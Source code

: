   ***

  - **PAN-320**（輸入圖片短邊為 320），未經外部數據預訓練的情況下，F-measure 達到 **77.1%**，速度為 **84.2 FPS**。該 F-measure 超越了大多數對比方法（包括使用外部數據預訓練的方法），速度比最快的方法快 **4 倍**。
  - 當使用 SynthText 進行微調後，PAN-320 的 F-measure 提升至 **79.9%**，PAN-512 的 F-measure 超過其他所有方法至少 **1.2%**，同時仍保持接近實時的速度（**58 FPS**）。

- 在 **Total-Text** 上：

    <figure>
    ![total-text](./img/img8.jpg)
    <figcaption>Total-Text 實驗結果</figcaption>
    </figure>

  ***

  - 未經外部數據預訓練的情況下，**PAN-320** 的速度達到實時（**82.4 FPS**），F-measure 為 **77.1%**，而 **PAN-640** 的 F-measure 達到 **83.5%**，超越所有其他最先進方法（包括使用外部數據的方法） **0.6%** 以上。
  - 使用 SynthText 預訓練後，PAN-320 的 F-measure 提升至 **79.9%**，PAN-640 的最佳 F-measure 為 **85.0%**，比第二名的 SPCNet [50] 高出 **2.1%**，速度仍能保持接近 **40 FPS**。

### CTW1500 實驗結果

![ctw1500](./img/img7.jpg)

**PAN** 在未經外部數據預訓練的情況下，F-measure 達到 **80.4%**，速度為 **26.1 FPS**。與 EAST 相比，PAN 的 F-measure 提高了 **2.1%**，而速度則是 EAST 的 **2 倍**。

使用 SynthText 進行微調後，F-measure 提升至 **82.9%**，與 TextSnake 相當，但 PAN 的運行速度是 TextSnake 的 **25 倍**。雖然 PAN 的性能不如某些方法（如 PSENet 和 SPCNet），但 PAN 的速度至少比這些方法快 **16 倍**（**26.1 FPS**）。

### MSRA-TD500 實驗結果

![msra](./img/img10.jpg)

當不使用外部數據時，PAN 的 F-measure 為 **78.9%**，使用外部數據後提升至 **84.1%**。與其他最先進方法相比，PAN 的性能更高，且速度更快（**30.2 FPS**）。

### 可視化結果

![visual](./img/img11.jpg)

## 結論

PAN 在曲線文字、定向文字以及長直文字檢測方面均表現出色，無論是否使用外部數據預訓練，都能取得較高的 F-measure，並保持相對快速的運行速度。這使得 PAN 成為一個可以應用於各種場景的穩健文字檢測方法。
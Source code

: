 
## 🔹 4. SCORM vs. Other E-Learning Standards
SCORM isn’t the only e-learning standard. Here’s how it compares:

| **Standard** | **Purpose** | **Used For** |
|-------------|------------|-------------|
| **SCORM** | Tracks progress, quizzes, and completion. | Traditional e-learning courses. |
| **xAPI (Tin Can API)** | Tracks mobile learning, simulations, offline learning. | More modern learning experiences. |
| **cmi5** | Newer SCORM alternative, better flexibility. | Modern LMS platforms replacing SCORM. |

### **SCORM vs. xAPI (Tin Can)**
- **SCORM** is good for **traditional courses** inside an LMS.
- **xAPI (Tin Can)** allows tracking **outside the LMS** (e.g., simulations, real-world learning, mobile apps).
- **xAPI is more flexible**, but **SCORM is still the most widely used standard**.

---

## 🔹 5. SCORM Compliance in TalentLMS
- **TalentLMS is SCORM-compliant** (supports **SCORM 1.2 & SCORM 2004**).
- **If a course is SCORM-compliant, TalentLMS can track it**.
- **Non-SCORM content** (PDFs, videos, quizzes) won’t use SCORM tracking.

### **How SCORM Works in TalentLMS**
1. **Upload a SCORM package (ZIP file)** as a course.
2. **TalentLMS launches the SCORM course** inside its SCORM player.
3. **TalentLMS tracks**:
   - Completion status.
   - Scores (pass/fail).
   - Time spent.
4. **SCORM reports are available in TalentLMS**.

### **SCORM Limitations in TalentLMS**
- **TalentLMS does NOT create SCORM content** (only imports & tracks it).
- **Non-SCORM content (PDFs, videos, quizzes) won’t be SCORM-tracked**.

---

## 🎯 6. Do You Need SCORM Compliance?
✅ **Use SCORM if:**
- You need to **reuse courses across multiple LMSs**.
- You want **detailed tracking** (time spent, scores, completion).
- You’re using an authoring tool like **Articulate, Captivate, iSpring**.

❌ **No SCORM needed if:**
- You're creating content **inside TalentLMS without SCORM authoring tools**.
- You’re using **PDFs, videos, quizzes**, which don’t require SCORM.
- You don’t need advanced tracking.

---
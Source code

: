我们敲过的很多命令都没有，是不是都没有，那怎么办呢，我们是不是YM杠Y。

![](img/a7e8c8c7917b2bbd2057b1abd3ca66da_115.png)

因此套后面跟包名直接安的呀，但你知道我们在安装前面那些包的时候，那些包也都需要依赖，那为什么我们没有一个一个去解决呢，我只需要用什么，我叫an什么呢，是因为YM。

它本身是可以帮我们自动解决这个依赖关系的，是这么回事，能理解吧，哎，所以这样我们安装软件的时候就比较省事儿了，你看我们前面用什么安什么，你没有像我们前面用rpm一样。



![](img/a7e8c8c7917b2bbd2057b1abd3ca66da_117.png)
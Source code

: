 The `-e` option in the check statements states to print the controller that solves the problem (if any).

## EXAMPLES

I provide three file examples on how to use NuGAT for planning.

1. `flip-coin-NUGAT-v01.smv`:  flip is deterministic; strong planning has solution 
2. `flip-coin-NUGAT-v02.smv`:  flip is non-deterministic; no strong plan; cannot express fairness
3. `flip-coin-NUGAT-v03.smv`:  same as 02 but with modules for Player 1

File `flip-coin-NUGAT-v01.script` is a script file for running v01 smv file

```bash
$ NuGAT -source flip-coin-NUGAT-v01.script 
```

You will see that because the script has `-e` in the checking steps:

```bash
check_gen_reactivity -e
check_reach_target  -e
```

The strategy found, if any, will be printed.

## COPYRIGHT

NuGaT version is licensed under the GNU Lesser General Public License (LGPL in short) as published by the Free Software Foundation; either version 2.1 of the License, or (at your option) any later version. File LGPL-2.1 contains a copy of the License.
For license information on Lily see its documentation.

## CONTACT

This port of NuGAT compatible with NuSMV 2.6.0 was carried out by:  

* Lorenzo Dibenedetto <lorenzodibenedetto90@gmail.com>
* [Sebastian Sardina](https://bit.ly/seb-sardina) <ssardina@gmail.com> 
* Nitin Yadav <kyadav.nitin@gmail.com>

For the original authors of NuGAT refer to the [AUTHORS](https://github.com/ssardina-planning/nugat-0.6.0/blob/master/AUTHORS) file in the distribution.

◇ ◇ ◇ ◇ ◇

[AIM OF THE TASK] Reproduce the preceding records exactly and completely.

[SOLUTION TO THIS PROBLEM]
Source code

:   ***

  - **PAN-320**（輸入圖片短邊為 320），未經外部數據預訓練的情況下，F-measure 達到 **77.1%**，速度為 **84.2 FPS**。該 F-measure 超越了大多數對比方法（包括使用外部數據預訓練的方法），速度比最快的方法快 **4 倍**。
  - 當使用 SynthText 進行微調後，PAN-320 的 F-measure 提升至 **79.9%**，PAN-512 的 F-measure 超過其他所有方法至少 **1.2%**，同時仍保持接近實時的速度（**58 FPS**）。

- 在 **Total-Text** 上：

    <figure>
    ![total-text](./img/img8.jpg)
    <figcaption>Total-Text 實驗結果</figcaption>
    </figure>

  ***

  - 未經外部數據預訓練的情況下，**PAN-320** 的速度達到實時（**82.4 FPS**），F-measure 為 **77.1%**，而 **PAN-640** 的 F-measure 達到 **83.5%**，超越所有其他最先進方法（包括使用外部數據的方法） **0.6%** 以上。
  - 使用 SynthText 預訓練後，PAN-320 的 F-measure 提升至 **79.9%**，PAN-640 的最佳 F-measure 為 **85.0%**，比第二名的 SPCNet [50] 高出 **2.1%**，速度仍能保持接近 **40 FPS**。

### CTW1500 實驗結果

![ctw1500](./img/img7.jpg)

**PAN** 在未經外部數據預訓練的情況下，F-measure 達到 **80.4%**，速度為 **26.1 FPS**。與 EAST 相比，PAN 的 F-measure 提高了 **2.1%**，而速度則是 EAST 的 **2 倍**。

使用 SynthText 進行微調後，F-measure 提升至 **82.9%**，與 TextSnake 相當，但 PAN 的運行速度是 TextSnake 的 **25 倍**。雖然 PAN 的性能不如某些方法（如 PSENet 和 SPCNet），但 PAN 的速度至少比這些方法快 **16 倍**（**26.1 FPS**）。

### MSRA-TD500 實驗結果

![msra](./img/img10.jpg)

當不使用外部數據時，PAN 的 F-measure 為 **78.9%**，使用外部數據後提升至 **84.1%**。與其他最先進方法相比，PAN 的性能更高，且速度更快（**30.2 FPS**）。

### 可視化結果

![visual](./img/img11.jpg)

## 結論

PAN 在曲線文字、定向文字以及長直文字檢測方面均表現出色，無論是否使用外部數據預訓練，都能取得較高的 F-measure，並保持相對快速的運行速度。這使得 PAN 成為一個可以應用於各種場景的穩健文字檢測方法。
Source code

: 
## 🔹 4. SCORM vs. Other E-Learning Standards
SCORM isn’t the only e-learning standard. Here’s how it compares:

| **Standard** | **Purpose** | **Used For** |
|-------------|------------|-------------|
| **SCORM** | Tracks progress, quizzes, and completion. | Traditional e-learning courses. |
| **xAPI (Tin Can API)** | Tracks mobile learning, simulations, offline learning. | More modern learning experiences. |
| **cmi5** | Newer SCORM alternative, better flexibility. | Modern LMS platforms replacing SCORM. |

### **SCORM vs. xAPI (Tin Can)**
- **SCORM** is good for **traditional courses** inside an LMS.
- **xAPI (Tin Can)** allows tracking **outside the LMS** (e.g., simulations, real-world learning, mobile apps).
- **xAPI is more flexible**, but **SCORM is still the most widely used standard**.

---

## 🔹 5. SCORM Compliance in TalentLMS
- **TalentLMS is SCORM-compliant** (supports **SCORM 1.2 & SCORM 2004**).
- **If a course is SCORM-compliant, TalentLMS can track it**.
- **Non-SCORM content** (PDFs, videos, quizzes) won’t use SCORM tracking.

### **How SCORM Works in TalentLMS**
1. **Upload a SCORM package (ZIP file)** as a course.
2. **TalentLMS launches the SCORM course** inside its SCORM player.
3. **TalentLMS tracks**:
   - Completion status.
   - Scores (pass/fail).
   - Time spent.
4. **SCORM reports are available in TalentLMS**.

### **SCORM Limitations in TalentLMS**
- **TalentLMS does NOT create SCORM content** (only imports & tracks it).
- **Non-SCORM content (PDFs, videos, quizzes) won’t be SCORM-tracked**.

---

## 🎯 6. Do You Need SCORM Compliance?
✅ **Use SCORM if:**
- You need to **reuse courses across multiple LMSs**.
- You want **detailed tracking** (time spent, scores, completion).
- You’re using an authoring tool like **Articulate, Captivate, iSpring**.

❌ **No SCORM needed if:**
- You're creating content **inside TalentLMS without SCORM authoring tools**.
- You’re using **PDFs, videos, quizzes**, which don’t require SCORM.
- You don’t need advanced tracking.

---
Source code

:我们敲过的很多命令都没有，是不是都没有，那怎么办呢，我们是不是YM杠Y。

![](img/a7e8c8c7917b2bbd2057b1abd3ca66da_115.png)

因此套后面跟包名直接安的呀，但你知道我们在安装前面那些包的时候，那些包也都需要依赖，那为什么我们没有一个一个去解决呢，我只需要用什么，我叫an什么呢，是因为YM。

它本身是可以帮我们自动解决这个依赖关系的，是这么回事，能理解吧，哎，所以这样我们安装软件的时候就比较省事儿了，你看我们前面用什么安什么，你没有像我们前面用rpm一样。



![](img/a7e8c8c7917b2bbd2057b1abd3ca66da_117.png)
Source code

: The `-e` option in the check statements states to print the controller that solves the problem (if any).

## EXAMPLES

I provide three file examples on how to use NuGAT for planning.

1. `flip-coin-NUGAT-v01.smv`:  flip is deterministic; strong planning has solution 
2. `flip-coin-NUGAT-v02.smv`:  flip is non-deterministic; no strong plan; cannot express fairness
3. `flip-coin-NUGAT-v03.smv`:  same as 02 but with modules for Player 1

File `flip-coin-NUGAT-v01.script` is a script file for running v01 smv file

```bash
$ NuGAT -source flip-coin-NUGAT-v01.script 
```

You will see that because the script has `-e` in the checking steps:

```bash
check_gen_reactivity -e
check_reach_target  -e
```

The strategy found, if any, will be printed.

## COPYRIGHT

NuGaT version is licensed under the GNU Lesser General Public License (LGPL in short) as published by the Free Software Foundation; either version 2.1 of the License, or (at your option) any later version. File LGPL-2.1 contains a copy of the License.
For license information on Lily see its documentation.

## CONTACT

This port of NuGAT compatible with NuSMV 2.6.0 was carried out by:  

* Lorenzo Dibenedetto <lorenzodibenedetto90@gmail.com>
* [Sebastian Sardina](https://bit.ly/seb-sardina) <ssardina@gmail.com> 
* Nitin Yadav <kyadav.nitin@gmail.com>

For the original authors of NuGAT refer to the [AUTHORS](https://github.com/ssardina-planning/nugat-0.6.0/blob/master/AUTHORS) file in the distribution.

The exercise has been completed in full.